◆ **Data provided**
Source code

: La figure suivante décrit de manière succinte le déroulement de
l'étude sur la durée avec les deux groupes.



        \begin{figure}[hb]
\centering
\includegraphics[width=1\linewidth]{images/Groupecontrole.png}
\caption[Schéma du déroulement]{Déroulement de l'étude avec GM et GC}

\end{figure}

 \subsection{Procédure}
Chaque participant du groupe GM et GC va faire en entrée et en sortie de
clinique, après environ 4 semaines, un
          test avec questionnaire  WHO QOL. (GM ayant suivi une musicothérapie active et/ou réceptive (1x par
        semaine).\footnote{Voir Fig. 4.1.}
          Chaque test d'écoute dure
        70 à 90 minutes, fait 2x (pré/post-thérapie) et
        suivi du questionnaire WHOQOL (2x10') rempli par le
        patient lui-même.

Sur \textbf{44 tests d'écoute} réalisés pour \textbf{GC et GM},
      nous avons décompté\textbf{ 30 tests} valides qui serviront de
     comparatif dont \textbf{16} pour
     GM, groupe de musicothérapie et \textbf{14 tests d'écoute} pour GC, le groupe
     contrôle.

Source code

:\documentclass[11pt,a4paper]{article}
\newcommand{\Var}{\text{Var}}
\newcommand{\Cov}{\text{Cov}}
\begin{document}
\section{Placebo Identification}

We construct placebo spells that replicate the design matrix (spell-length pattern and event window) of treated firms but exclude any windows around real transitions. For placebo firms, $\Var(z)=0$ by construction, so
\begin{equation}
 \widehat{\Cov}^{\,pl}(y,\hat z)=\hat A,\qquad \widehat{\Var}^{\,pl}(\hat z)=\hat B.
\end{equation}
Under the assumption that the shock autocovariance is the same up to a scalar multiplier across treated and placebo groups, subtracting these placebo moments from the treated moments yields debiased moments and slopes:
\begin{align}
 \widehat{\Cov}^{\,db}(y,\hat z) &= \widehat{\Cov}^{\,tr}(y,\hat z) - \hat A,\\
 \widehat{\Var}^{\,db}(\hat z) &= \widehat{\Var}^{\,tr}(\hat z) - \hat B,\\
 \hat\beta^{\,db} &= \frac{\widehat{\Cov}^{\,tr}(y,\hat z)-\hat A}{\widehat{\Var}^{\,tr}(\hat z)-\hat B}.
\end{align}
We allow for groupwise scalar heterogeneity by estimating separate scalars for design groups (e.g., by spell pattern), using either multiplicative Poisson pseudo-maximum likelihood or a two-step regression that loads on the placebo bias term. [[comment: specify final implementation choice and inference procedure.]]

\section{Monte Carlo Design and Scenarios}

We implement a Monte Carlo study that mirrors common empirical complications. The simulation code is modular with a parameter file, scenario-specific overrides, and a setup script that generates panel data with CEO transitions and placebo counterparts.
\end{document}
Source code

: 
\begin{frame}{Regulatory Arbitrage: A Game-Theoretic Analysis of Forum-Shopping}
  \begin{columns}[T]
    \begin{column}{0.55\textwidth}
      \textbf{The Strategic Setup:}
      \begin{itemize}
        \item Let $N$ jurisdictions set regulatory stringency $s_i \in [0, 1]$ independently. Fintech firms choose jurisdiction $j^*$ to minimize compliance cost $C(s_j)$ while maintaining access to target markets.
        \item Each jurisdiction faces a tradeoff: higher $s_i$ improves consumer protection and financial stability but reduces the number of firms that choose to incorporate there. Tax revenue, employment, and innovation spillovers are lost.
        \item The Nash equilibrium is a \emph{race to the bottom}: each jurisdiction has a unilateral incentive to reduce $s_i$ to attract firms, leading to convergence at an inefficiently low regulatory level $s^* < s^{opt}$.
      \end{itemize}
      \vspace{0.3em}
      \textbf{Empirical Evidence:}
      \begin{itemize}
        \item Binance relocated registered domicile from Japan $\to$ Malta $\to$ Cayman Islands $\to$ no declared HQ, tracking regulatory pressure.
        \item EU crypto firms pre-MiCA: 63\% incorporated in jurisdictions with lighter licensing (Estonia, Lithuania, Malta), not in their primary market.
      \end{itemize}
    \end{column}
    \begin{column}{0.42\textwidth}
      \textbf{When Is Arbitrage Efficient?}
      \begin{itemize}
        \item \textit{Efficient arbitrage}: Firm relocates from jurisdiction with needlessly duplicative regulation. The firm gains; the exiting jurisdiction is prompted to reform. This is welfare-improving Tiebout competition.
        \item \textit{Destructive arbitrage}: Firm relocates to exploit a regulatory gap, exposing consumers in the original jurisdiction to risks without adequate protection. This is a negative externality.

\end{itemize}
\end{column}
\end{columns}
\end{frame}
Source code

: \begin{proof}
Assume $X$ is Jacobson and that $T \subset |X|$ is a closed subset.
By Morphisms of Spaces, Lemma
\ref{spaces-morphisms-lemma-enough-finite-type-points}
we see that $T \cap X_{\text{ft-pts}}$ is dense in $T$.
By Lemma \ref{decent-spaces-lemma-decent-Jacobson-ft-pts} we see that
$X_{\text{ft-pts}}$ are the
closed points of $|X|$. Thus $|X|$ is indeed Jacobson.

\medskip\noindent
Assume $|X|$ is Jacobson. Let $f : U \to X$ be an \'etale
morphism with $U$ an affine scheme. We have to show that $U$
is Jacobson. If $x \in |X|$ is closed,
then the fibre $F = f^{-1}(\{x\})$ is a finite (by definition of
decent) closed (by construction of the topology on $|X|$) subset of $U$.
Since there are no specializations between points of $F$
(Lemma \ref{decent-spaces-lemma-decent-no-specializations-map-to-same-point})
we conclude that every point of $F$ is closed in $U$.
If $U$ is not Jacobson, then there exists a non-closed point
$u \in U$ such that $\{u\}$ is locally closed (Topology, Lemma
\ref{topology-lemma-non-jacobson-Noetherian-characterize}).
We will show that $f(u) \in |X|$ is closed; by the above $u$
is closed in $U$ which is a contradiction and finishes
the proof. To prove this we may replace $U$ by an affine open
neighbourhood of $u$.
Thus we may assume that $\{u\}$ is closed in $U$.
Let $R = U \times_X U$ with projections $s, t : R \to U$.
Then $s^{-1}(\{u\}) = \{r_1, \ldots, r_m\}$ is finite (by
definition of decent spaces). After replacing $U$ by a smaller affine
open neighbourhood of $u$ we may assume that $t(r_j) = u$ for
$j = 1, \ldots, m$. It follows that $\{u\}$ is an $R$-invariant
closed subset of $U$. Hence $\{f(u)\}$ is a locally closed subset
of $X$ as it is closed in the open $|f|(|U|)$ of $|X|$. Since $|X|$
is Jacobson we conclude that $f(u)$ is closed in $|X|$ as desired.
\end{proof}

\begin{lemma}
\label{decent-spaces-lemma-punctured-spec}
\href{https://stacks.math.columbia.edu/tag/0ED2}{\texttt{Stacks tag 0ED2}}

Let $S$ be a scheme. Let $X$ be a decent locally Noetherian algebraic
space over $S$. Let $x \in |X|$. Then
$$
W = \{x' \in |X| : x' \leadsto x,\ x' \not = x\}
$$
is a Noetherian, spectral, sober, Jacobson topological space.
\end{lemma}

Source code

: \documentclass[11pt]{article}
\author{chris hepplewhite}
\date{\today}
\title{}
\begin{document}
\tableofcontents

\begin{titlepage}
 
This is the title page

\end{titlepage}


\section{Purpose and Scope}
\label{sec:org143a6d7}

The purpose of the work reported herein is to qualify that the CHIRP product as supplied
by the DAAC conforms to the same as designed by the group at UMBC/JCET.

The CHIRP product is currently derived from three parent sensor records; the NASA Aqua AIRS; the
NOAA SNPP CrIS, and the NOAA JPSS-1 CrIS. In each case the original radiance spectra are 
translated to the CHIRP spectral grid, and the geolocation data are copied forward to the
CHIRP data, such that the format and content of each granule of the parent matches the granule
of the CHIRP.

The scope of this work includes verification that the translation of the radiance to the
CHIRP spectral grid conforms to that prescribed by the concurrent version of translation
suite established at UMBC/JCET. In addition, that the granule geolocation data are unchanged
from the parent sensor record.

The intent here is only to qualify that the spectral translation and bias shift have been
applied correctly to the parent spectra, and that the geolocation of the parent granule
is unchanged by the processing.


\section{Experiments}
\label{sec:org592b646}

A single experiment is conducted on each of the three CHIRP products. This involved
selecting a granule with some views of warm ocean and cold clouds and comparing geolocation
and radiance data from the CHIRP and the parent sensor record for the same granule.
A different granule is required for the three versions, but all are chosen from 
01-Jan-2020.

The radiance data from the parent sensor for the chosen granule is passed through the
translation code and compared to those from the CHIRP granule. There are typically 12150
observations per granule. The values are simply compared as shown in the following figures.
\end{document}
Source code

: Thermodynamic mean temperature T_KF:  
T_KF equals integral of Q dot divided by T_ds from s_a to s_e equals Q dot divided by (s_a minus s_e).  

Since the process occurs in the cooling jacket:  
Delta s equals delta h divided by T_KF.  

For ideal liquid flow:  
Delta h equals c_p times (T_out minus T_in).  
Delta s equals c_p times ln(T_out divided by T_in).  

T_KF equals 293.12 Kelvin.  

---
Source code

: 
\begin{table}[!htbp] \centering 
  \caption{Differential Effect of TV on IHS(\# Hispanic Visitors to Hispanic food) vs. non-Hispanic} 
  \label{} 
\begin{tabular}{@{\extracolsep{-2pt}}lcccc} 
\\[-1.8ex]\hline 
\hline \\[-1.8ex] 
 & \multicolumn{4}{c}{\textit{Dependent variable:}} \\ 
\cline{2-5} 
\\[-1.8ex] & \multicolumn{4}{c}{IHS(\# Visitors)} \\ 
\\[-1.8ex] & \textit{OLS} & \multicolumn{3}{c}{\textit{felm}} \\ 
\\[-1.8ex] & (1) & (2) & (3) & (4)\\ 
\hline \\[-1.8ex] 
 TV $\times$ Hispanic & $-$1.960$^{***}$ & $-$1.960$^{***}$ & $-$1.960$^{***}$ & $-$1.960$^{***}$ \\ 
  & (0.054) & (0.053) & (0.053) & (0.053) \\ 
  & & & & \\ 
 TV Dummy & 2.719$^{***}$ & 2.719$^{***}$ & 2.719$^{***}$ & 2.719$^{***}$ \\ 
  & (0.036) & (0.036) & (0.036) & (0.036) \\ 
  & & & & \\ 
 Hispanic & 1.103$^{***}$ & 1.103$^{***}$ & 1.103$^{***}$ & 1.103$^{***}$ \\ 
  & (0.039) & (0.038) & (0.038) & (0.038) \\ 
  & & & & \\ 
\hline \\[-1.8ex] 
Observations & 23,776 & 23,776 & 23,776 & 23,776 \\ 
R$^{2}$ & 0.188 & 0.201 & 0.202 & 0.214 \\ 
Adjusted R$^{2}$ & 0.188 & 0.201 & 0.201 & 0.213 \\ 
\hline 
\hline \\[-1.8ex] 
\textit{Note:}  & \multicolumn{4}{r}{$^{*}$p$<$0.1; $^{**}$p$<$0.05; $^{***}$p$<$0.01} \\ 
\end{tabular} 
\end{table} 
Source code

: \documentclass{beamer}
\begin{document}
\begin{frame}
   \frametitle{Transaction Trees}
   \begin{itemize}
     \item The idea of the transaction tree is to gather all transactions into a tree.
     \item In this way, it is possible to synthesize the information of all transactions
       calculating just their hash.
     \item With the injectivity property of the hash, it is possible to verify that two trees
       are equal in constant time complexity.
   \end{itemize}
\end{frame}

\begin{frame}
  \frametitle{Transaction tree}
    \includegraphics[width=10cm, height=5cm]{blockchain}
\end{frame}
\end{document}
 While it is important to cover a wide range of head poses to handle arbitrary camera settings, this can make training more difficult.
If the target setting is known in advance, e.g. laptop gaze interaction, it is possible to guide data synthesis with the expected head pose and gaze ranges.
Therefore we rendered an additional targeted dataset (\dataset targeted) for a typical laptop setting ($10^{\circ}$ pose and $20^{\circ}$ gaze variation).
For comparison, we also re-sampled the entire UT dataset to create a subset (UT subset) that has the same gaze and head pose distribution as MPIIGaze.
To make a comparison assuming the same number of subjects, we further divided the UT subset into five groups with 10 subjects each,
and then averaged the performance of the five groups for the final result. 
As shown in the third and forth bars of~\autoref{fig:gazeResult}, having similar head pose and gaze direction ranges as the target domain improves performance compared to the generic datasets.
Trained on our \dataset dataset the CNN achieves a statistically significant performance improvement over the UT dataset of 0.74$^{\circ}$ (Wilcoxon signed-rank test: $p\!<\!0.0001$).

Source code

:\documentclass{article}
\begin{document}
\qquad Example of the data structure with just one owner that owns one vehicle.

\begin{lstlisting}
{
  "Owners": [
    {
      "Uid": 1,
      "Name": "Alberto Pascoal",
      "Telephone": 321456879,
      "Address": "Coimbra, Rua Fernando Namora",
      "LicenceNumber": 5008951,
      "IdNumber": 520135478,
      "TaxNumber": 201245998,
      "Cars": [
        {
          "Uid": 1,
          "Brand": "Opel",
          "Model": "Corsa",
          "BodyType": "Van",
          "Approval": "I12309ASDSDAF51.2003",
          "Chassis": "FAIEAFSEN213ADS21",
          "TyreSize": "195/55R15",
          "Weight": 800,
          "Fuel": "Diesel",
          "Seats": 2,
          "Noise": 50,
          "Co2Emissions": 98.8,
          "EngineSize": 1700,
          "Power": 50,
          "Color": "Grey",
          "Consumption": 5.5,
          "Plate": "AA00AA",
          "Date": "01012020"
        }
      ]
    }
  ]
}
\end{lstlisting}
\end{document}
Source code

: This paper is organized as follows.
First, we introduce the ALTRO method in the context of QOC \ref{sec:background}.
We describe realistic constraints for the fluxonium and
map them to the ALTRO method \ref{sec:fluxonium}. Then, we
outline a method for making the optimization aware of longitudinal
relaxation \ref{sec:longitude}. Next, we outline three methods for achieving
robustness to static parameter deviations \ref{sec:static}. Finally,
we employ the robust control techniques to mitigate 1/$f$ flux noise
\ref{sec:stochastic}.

◆ **Description of the task**
Reproduce every line of the material above that has the string "Monte".

◆ **Expected answer**
\section{Monte Carlo Design and Scenarios}
We implement a Monte Carlo study that mirrors common empirical complications. The simulation code is modular with a parameter file, scenario-specific overrides, and a setup script that generates panel data with CEO transitions and placebo counterparts.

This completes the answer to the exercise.